» **Assigned task**
Starting at the top of the entries below, set down each line exactly as written, and stop after the line containing "These equations for".

(Records from a data collection)

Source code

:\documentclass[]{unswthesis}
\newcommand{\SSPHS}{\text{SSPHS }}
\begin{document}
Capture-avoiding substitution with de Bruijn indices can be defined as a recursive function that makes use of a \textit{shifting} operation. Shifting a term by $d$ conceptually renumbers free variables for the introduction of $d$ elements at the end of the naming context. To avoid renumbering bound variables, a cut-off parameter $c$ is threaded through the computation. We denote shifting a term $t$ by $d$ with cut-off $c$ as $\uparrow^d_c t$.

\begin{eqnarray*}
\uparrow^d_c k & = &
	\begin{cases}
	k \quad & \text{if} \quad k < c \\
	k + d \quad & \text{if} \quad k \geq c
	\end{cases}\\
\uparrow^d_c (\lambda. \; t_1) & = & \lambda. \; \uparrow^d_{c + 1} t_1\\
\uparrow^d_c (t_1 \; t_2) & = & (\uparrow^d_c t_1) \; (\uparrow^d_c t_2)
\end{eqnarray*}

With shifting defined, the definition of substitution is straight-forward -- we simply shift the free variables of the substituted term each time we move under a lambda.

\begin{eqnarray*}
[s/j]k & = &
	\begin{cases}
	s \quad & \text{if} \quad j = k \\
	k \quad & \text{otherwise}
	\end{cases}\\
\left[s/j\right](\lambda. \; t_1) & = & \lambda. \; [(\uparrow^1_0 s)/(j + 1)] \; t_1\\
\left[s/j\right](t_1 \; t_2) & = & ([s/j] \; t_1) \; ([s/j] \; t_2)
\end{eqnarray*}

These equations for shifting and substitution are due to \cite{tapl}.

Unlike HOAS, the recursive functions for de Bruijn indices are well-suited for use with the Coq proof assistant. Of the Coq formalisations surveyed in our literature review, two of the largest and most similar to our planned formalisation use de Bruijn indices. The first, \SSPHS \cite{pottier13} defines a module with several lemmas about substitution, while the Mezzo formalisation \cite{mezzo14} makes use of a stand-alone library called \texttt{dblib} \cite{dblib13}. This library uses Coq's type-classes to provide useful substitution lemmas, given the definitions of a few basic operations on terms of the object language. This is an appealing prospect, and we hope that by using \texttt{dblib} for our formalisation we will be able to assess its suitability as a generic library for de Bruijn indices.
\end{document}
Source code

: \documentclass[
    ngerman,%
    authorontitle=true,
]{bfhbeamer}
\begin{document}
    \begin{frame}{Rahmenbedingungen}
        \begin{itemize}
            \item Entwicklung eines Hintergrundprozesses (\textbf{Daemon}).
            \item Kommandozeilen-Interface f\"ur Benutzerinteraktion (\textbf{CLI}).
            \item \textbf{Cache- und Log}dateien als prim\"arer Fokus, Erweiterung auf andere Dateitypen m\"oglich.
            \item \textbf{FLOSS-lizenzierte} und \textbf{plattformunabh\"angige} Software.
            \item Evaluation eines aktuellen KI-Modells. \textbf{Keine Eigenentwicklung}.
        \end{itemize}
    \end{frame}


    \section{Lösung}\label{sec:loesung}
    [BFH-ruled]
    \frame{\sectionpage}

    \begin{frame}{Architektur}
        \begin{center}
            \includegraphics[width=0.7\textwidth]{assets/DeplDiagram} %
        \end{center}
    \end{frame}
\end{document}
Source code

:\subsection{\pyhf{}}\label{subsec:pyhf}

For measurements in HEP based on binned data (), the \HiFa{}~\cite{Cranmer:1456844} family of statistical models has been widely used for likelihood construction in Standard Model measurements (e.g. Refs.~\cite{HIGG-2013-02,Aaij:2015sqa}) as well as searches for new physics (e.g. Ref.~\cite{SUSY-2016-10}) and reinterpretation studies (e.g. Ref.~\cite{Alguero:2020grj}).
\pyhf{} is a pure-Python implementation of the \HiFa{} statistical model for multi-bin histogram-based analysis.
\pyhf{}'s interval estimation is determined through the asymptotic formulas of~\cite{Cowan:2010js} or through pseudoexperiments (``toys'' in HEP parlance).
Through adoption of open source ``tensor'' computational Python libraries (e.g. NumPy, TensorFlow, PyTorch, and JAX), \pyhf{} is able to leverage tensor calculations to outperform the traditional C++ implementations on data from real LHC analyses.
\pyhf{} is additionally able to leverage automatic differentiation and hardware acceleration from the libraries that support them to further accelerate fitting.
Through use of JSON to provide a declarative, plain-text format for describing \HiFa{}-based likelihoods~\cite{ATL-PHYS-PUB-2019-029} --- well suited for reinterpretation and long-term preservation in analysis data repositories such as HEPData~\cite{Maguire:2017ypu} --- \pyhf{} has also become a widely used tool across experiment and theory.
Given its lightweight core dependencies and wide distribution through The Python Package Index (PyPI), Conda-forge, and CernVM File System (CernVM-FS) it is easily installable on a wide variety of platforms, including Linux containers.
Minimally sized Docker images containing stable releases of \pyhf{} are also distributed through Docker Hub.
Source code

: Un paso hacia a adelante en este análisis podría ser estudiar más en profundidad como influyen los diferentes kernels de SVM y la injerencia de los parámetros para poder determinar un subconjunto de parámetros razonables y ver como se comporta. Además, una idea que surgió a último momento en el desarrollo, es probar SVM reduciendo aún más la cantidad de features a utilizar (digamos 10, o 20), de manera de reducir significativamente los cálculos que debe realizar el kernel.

» **Solution**
Source code

:\documentclass[]{unswthesis}
\newcommand{\SSPHS}{\text{SSPHS }}
\begin{document}
Capture-avoiding substitution with de Bruijn indices can be defined as a recursive function that makes use of a \textit{shifting} operation. Shifting a term by $d$ conceptually renumbers free variables for the introduction of $d$ elements at the end of the naming context. To avoid renumbering bound variables, a cut-off parameter $c$ is threaded through the computation. We denote shifting a term $t$ by $d$ with cut-off $c$ as $\uparrow^d_c t$.

\begin{eqnarray*}
\uparrow^d_c k & = &
	\begin{cases}
	k \quad & \text{if} \quad k < c \\
	k + d \quad & \text{if} \quad k \geq c
	\end{cases}\\
\uparrow^d_c (\lambda. \; t_1) & = & \lambda. \; \uparrow^d_{c + 1} t_1\\
\uparrow^d_c (t_1 \; t_2) & = & (\uparrow^d_c t_1) \; (\uparrow^d_c t_2)
\end{eqnarray*}

With shifting defined, the definition of substitution is straight-forward -- we simply shift the free variables of the substituted term each time we move under a lambda.

\begin{eqnarray*}
[s/j]k & = &
	\begin{cases}
	s \quad & \text{if} \quad j = k \\
	k \quad & \text{otherwise}
	\end{cases}\\
\left[s/j\right](\lambda. \; t_1) & = & \lambda. \; [(\uparrow^1_0 s)/(j + 1)] \; t_1\\
\left[s/j\right](t_1 \; t_2) & = & ([s/j] \; t_1) \; ([s/j] \; t_2)
\end{eqnarray*}

These equations for shifting and substitution are due to \cite{tapl}.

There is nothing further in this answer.